The genre represents the highest form of literature.  Poetry possesses its eccentric beauty; the short story its ease of brevity for the reader to pick up and finish in convenience of time, and thus its popularity; the biography and the epistemologically privileged cousin, the autobiography, its authentic historicity; and others by design of self-promotion, as Truman Capote’s “non-fiction novel” (an oxymoron?).

But the novel is the king of prose; of a narrative form which allows for many rooms in an endless castle of hidden trap doors and secret galleys full of antiquities and doorways yet to be revealed.  Perhaps that is why, used as an adjective, it defines a uniqueness of approach, akin to the traditional use of the word as a noun representing the highest form of art.

For Federal employees and U.S. Postal workers who suffer from a medical condition, such that the medical condition prevents one from performing one or more of the essential elements of one’s positional duties with the Federal government or the U.S. Postal Service, engaging in a “novel” idea may be the best and only option left.

Where the medical condition no longer allows for the continuation of one’s career, and yet the Federal or Postal employee believes that he or she can still remain productive in the employment arena, it is indeed a novel approach for a benefit to pay for one’s inability to perform one or more of the essential elements of one’s job, and yet allow concurrently for the Federal or Postal employee to enter into the private sector, obtain a second vocation, and make up to 80% of what one’s former position currently pays.

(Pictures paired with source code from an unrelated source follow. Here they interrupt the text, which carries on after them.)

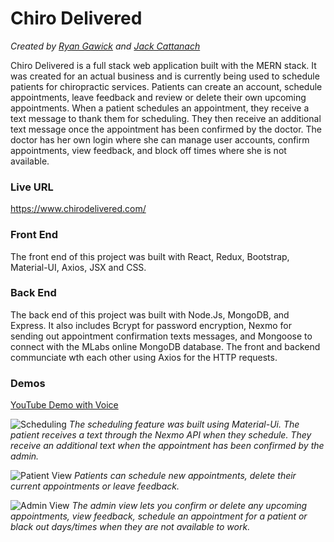 # Chiro Delivered
*Created by [Ryan Gawick](https://github.com/rgawick) and [Jack Cattanach](https://github.com/jcattanach)*

Chiro Delivered is a full stack web application built with the MERN stack.  It was created for an actual business and is currently being used to schedule patients for chiropractic services. Patients can create an account, schedule appointments, leave feedback and review or delete their own upcoming appointments. When a patient schedules an appointment, they receive a text message to thank them for scheduling. They then receive an additional text message once the appointment has been confirmed by the doctor. The doctor has her own login where she can manage user accounts, confirm appointments, view feedback, and block off times where she is not available. 

### Live URL ###

https://www.chirodelivered.com/

### Front End ###

The front end of this project was built with React, Redux, Bootstrap, Material-UI, Axios, JSX and CSS.

### Back End ###

The back end of this project was built with Node.Js, MongoDB, and Express. It also includes Bcrypt for password encryption, Nexmo for sending out appointment confirmation texts messages, and Mongoose to connect with the MLabs online MongoDB database. The front and backend communciate wth each other using Axios for the HTTP requests.

### Demos ###

[YouTube Demo with Voice](https://www.youtube.com/watch?v=h9EsCUsr2V4)
 
![Scheduling](https://github.com/rgawick/chiro_delivered/blob/master/scheduling.gif) 
*The scheduling feature was built using Material-Ui. The patient receives a text through the Nexmo API when they schedule. They receive an additional text when the appointment has been confirmed by the admin.* 


![Patient View](https://github.com/rgawick/chiro_delivered/blob/master/patient_view.gif)
*Patients can schedule new appointments, delete their current appointments or leave feedback.*


![Admin View](https://github.com/rgawick/chiro_delivered/blob/master/admin_view.gif)
*The admin view lets you confirm or delete any upcoming appointments, view feedback, schedule an appointment for a patient or black out days/times when they are not available to work.*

For the Federal or Postal employee who is considering filing for Federal Disability Retirement benefits through the U.S. Office of Personnel Management, whether the Federal or Postal employee is under FERS, CSRS or CSRS Offset, it is precisely that allowance of continuation of productivity which fairly recognizes that there is not necessary incompatibility between a medical condition and contribution of talents.

Like the novel genre and the novel idea, they both acknowledge the penultimate value of human creativity, and allow for the characters to develop in the unfolding saga of a story yet untold.